__WHAT THE EXERCISE ASKS__
Every entry that follows should be reproduced exactly.

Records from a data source
===============

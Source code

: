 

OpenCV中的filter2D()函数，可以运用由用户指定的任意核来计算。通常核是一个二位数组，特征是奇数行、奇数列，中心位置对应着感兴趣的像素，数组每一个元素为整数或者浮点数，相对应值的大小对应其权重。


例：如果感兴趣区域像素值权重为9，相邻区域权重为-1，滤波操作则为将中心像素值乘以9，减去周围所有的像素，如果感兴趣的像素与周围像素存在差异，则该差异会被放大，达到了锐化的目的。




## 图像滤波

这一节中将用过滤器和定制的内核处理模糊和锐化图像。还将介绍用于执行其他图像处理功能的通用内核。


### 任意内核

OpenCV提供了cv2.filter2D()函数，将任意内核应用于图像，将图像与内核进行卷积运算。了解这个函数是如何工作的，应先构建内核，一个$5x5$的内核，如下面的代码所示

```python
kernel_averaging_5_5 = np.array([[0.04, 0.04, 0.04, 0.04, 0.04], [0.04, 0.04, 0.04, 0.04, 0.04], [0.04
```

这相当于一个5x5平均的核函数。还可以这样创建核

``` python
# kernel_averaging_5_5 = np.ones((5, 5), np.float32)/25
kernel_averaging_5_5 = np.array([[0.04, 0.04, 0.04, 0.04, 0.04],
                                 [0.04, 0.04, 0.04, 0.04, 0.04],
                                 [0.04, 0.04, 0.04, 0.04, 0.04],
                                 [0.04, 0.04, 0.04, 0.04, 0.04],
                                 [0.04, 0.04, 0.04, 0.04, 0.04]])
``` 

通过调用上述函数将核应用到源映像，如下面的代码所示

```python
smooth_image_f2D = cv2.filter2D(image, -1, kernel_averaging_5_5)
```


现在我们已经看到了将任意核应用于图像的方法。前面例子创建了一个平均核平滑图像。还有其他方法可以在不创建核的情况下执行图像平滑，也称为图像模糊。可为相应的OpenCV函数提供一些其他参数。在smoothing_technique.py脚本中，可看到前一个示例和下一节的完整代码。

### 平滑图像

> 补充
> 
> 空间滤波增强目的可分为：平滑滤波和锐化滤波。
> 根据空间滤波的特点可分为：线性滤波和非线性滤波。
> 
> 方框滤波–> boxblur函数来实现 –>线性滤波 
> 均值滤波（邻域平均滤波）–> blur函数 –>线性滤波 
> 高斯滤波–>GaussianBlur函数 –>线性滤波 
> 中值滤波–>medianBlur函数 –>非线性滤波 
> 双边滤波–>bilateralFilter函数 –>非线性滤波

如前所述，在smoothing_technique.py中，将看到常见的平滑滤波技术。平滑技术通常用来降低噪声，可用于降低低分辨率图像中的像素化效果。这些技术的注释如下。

===============

__EXERCISE ANSWER__
Source code

: 

OpenCV中的filter2D()函数，可以运用由用户指定的任意核来计算。通常核是一个二位数组，特征是奇数行、奇数列，中心位置对应着感兴趣的像素，数组每一个元素为整数或者浮点数，相对应值的大小对应其权重。


例：如果感兴趣区域像素值权重为9，相邻区域权重为-1，滤波操作则为将中心像素值乘以9，减去周围所有的像素，如果感兴趣的像素与周围像素存在差异，则该差异会被放大，达到了锐化的目的。




## 图像滤波

这一节中将用过滤器和定制的内核处理模糊和锐化图像。还将介绍用于执行其他图像处理功能的通用内核。


### 任意内核

OpenCV提供了cv2.filter2D()函数，将任意内核应用于图像，将图像与内核进行卷积运算。了解这个函数是如何工作的，应先构建内核，一个$5x5$的内核，如下面的代码所示

```python
kernel_averaging_5_5 = np.array([[0.04, 0.04, 0.04, 0.04, 0.04], [0.04, 0.04, 0.04, 0.04, 0.04], [0.04
```

这相当于一个5x5平均的核函数。还可以这样创建核

``` python
# kernel_averaging_5_5 = np.ones((5, 5), np.float32)/25
kernel_averaging_5_5 = np.array([[0.04, 0.04, 0.04, 0.04, 0.04],
                                 [0.04, 0.04, 0.04, 0.04, 0.04],
                                 [0.04, 0.04, 0.04, 0.04, 0.04],
                                 [0.04, 0.04, 0.04, 0.04, 0.04],
                                 [0.04, 0.04, 0.04, 0.04, 0.04]])
``` 

通过调用上述函数将核应用到源映像，如下面的代码所示

```python
smooth_image_f2D = cv2.filter2D(image, -1, kernel_averaging_5_5)
```


现在我们已经看到了将任意核应用于图像的方法。前面例子创建了一个平均核平滑图像。还有其他方法可以在不创建核的情况下执行图像平滑，也称为图像模糊。可为相应的OpenCV函数提供一些其他参数。在smoothing_technique.py脚本中，可看到前一个示例和下一节的完整代码。

### 平滑图像

> 补充
> 
> 空间滤波增强目的可分为：平滑滤波和锐化滤波。
> 根据空间滤波的特点可分为：线性滤波和非线性滤波。
> 
> 方框滤波–> boxblur函数来实现 –>线性滤波 
> 均值滤波（邻域平均滤波）–> blur函数 –>线性滤波 
> 高斯滤波–>GaussianBlur函数 –>线性滤波 
> 中值滤波–>medianBlur函数 –>非线性滤波 
> 双边滤波–>bilateralFilter函数 –>非线性滤波

如前所述，在smoothing_technique.py中，将看到常见的平滑滤波技术。平滑技术通常用来降低噪声，可用于降低低分辨率图像中的像素化效果。这些技术的注释如下。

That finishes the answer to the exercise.